Provided data:
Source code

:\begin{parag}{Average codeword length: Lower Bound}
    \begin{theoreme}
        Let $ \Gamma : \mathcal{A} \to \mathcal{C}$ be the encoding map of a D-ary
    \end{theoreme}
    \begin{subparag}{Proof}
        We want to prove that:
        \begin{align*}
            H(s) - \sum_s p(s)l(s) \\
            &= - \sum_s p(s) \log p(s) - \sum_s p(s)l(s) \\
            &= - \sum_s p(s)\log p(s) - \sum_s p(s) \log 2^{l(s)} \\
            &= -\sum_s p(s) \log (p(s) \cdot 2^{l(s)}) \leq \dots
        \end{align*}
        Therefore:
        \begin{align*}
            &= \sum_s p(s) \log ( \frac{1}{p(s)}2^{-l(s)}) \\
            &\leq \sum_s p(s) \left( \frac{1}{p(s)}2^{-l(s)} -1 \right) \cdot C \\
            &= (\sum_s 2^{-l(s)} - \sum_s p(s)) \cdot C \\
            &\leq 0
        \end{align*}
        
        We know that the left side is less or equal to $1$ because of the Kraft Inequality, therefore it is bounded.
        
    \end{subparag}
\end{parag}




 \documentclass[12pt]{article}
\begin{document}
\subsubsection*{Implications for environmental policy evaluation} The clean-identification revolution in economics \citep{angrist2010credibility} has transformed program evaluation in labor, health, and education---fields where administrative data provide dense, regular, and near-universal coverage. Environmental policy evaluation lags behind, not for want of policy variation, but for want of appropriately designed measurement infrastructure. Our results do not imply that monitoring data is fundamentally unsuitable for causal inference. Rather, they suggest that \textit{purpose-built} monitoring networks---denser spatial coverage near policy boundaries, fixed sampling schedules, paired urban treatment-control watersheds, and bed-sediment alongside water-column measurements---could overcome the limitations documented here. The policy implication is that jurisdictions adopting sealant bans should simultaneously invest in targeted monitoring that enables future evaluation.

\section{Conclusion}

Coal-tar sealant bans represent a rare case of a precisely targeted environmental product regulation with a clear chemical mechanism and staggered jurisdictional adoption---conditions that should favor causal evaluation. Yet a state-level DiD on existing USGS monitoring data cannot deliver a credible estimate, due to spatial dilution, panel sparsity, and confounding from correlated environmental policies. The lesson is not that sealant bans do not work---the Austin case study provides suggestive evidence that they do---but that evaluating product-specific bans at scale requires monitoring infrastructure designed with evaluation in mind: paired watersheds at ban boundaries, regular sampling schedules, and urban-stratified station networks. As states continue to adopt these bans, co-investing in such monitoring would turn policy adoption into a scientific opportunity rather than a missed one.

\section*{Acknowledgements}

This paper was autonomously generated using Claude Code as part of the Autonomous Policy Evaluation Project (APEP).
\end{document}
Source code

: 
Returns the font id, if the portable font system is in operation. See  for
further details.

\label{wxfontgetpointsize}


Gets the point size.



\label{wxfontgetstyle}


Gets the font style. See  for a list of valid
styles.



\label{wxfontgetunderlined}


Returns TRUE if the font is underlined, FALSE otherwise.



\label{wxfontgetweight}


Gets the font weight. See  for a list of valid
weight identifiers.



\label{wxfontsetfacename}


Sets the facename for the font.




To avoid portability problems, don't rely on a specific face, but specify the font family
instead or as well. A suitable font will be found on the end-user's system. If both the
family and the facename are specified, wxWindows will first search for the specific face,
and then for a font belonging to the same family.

Work to be completed:
Each line in the data above either holds "left" or does not. State how many do, as a bare number.

Result for this task:
2